Dataset excerpts
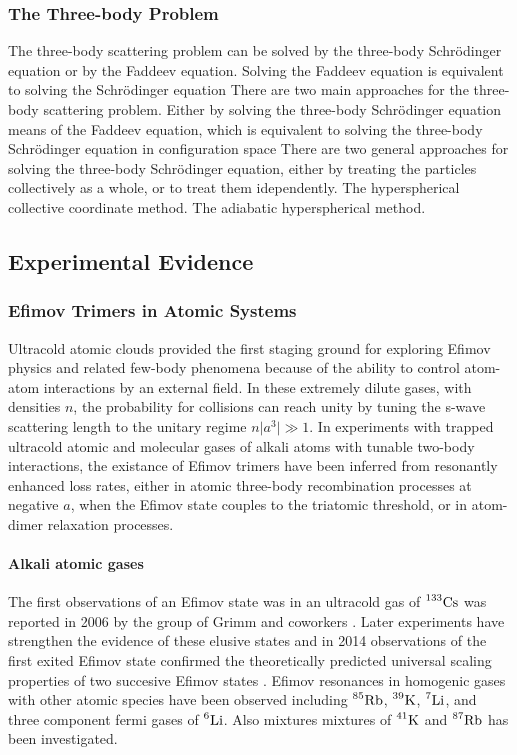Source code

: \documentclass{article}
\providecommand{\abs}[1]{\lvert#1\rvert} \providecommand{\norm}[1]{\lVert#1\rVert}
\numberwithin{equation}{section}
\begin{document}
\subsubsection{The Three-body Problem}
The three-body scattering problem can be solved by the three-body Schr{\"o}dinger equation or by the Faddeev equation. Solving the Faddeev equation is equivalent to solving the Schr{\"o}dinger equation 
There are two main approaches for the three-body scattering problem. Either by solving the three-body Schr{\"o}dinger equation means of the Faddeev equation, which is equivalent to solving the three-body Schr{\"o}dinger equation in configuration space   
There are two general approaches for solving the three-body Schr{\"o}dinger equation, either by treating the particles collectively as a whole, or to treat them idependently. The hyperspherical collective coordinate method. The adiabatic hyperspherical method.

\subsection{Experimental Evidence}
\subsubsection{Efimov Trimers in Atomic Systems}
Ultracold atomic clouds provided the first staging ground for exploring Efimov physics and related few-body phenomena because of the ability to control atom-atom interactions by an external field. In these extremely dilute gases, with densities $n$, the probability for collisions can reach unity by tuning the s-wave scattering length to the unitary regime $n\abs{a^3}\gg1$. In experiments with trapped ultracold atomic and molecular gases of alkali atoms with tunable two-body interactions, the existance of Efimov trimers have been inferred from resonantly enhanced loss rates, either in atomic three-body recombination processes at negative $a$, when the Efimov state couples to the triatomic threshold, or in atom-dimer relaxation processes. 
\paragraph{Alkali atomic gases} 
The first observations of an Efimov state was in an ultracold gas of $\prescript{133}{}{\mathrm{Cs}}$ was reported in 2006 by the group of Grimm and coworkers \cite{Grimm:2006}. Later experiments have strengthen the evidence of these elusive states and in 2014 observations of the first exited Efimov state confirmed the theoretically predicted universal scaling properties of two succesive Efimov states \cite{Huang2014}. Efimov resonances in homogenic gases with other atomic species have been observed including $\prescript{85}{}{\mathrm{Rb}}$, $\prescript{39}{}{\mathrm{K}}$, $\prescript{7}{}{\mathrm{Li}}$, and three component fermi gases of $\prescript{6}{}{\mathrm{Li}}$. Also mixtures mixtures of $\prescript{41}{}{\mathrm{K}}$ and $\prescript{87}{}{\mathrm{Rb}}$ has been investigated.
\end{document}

--

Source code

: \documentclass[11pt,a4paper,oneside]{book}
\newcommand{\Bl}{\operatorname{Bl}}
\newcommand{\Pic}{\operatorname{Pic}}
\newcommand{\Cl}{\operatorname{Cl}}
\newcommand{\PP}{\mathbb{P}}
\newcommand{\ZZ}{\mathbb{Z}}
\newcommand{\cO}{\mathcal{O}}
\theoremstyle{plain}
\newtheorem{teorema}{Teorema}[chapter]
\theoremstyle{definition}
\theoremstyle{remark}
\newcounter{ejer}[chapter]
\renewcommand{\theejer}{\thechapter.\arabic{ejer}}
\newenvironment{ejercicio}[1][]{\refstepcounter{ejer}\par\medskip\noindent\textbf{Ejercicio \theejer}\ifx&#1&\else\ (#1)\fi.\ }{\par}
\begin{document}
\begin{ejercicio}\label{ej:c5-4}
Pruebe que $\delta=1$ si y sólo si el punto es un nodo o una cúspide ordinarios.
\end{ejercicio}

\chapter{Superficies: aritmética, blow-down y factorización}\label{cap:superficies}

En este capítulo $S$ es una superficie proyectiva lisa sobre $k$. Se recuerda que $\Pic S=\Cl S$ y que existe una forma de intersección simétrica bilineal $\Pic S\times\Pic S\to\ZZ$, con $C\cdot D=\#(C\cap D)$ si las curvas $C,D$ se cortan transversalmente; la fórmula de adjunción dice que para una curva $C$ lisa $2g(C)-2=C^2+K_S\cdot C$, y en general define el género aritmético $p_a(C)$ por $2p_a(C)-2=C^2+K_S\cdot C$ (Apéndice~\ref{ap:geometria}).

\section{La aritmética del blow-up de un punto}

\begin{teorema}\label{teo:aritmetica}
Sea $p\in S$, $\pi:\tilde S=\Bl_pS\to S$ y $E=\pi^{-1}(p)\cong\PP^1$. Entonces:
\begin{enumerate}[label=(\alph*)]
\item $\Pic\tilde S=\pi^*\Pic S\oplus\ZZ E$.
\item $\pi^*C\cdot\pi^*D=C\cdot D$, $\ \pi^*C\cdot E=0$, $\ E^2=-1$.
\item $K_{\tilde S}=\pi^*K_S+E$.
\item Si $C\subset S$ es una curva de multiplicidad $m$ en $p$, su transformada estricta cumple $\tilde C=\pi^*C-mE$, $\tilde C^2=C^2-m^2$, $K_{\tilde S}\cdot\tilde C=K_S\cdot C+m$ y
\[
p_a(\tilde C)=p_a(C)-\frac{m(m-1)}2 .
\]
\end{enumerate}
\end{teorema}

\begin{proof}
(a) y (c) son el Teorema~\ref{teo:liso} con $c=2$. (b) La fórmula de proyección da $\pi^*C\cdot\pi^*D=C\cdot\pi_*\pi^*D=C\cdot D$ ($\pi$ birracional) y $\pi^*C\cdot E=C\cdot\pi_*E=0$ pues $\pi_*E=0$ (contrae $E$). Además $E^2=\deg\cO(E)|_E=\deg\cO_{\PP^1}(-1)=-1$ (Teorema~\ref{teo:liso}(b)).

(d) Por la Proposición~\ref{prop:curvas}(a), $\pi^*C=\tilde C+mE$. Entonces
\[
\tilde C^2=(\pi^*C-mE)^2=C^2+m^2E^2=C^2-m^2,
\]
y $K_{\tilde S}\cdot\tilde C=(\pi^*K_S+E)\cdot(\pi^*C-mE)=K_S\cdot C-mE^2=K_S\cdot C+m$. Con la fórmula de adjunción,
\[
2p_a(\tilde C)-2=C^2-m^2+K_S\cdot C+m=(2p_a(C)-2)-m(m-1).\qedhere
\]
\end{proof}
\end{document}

Problem statement
Pull out every line of the entries that includes the word "documentclass".

Result of the exercise
: \documentclass{article}
: \documentclass[11pt,a4paper,oneside]{book}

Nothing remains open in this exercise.